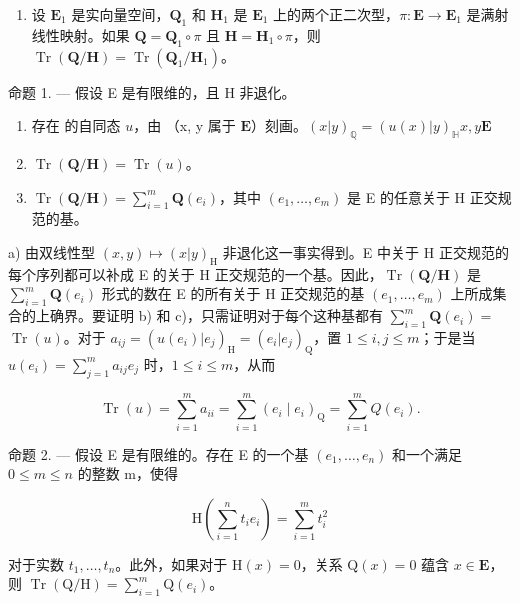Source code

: \begin{enumerate}
\def\labelenumi{\arabic{enumi})}
\setcounter{enumi}{1}
\tightlist
\item
  设 \(\mathbf{E}_1\) 是实向量空间，\(\mathbf{Q}_1\) 和 \(\mathbf{H}_1\) 是 \(\mathbf{E}_1\) 上的两个正二次型，\(\pi: \mathbf{E} \to \mathbf{E}_1\) 是满射线性映射。如果 \(\mathbf{Q} = \mathbf{Q}_1 \circ \pi\) 且 \(\mathbf{H} = \mathbf{H}_1 \circ \pi\)，则 \(\operatorname{Tr}(\mathbf{Q} / \mathbf{H}) = \operatorname{Tr}(\mathbf{Q}_1 / \mathbf{H}_1)\)。
\end{enumerate}

命题 1. --- 假设 E 是有限维的，且 H 非退化。

\begin{enumerate}
\def\labelenumi{\alph{enumi})}
\item
  存在  的自同态 \(u\)，由 （x, y 属于 \(\mathbf{E}\)）刻画。\((x|y)_{\mathbb{Q}} = (u(x)|y)_{\mathbb{H}}\)\(x, y\)\(\mathbf{E}\)
\item
  \(\operatorname{Tr}(\mathbf{Q} / \mathbf{H}) = \operatorname{Tr}(u)\)。
\item
  \(\operatorname{Tr}(\mathbf{Q} / \mathbf{H}) = \sum_{i=1}^{m} \mathbf{Q}(e_i)\)，其中 \((e_1, \ldots, e_m)\) 是 E 的任意关于 H 正交规范的基。
\end{enumerate}

 a) 由双线性型 \((x,y)\mapsto (x|y)_{\mathrm{H}}\) 非退化这一事实得到。E 中关于 H 正交规范的每个序列都可以补成 E 的关于 H 正交规范的一个基。因此，\(\operatorname {Tr}(\mathbf{Q} / \mathbf{H})\) 是 \(\sum_{i = 1}^{m}\mathbf{Q}(e_i)\) 形式的数在 E 的所有关于 H 正交规范的基 \((e_1,\ldots ,e_m)\) 上所成集合的上确界。要证明 b) 和 c)，只需证明对于每个这种基都有 \(\sum_{i = 1}^{m}\mathbf{Q}(e_i) =\) \(\operatorname {Tr}(u)\)。对于 \(a_{ij} = (u(e_i)|e_j)_{\mathrm{H}} = (e_i|e_j)_{\mathrm{Q}}\)，置 \(1\leqslant i,j\leqslant m\)；于是当 \(u(e_i) = \sum_{j = 1}^{m}a_{ij}e_j\) 时，\(1\leqslant i\leqslant m\)，从而

\[
\operatorname{Tr} (u) = \sum_ {i = 1} ^ {m} a _ {i i} = \sum_ {i = 1} ^ {m} \left(e _ {i} \mid e _ {i}\right) _ {\mathrm{Q}} = \sum_ {i = 1} ^ {m} Q \left(e _ {i}\right).\tag{Q.E.D.}
\]

命题 2. --- 假设 E 是有限维的。存在 E 的一个基 \((e_{1},\ldots,e_{n})\) 和一个满足 \(0\leqslant m\leqslant n\) 的整数 m，使得

\[
\mathrm{H} \left(\sum_ {i = 1} ^ {n} t _ {i} e _ {i}\right) = \sum_ {i = 1} ^ {m} t _ {i} ^ {2}\tag{1}
\]

对于实数 \(t_1, \ldots, t_n\)。此外，如果对于 \(\mathrm{H}(x) = 0\)，关系 \(\mathrm{Q}(x) = 0\) 蕴含 \(x \in \mathbf{E}\)，则 \(\operatorname{Tr}(\mathrm{Q}/\mathrm{H}) = \sum_{i=1}^{m} \mathrm{Q}(e_i)\)。

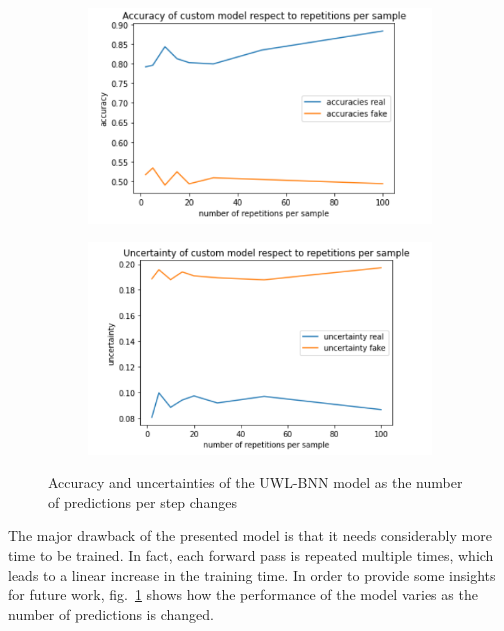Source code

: \documentclass[11pt,twoside,a4paper]{article}
\begin{document}
\begin{figure}[!t]
    \centering
    \begin{subfigure}{0.49\textwidth}
	\includegraphics[width=\linewidth]{Accuracy-Repetitions.png}
        \caption{}
    \end{subfigure}
    \begin{subfigure}{0.49\textwidth}
	\includegraphics[width=\linewidth]{Uncertainties-Repetitions.png}
        \caption{}
    \end{subfigure}
    \caption{Accuracy and uncertainties of the UWL-BNN model as the number of predictions per step changes}
    \label{fig:n_predictions}
\end{figure}

The major drawback of the presented model is that it needs considerably more time to be trained. In fact, each forward pass is repeated multiple times, which leads to a linear increase in the training time. In order to provide some insights for future work, fig.~\ref{fig:n_predictions} shows how the performance of the model varies as the number of predictions is changed.
\end{document}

• BRIEF:
Each line of the material that contains the string "是有限维的" has to be copied out.

• FINISHED TASK:
命题 1. --- 假设 E 是有限维的，且 H 非退化。
命题 2. --- 假设 E 是有限维的。存在 E 的一个基 \((e_{1},\ldots,e_{n})\) 和一个满足 \(0\leqslant m\leqslant n\) 的整数 m，使得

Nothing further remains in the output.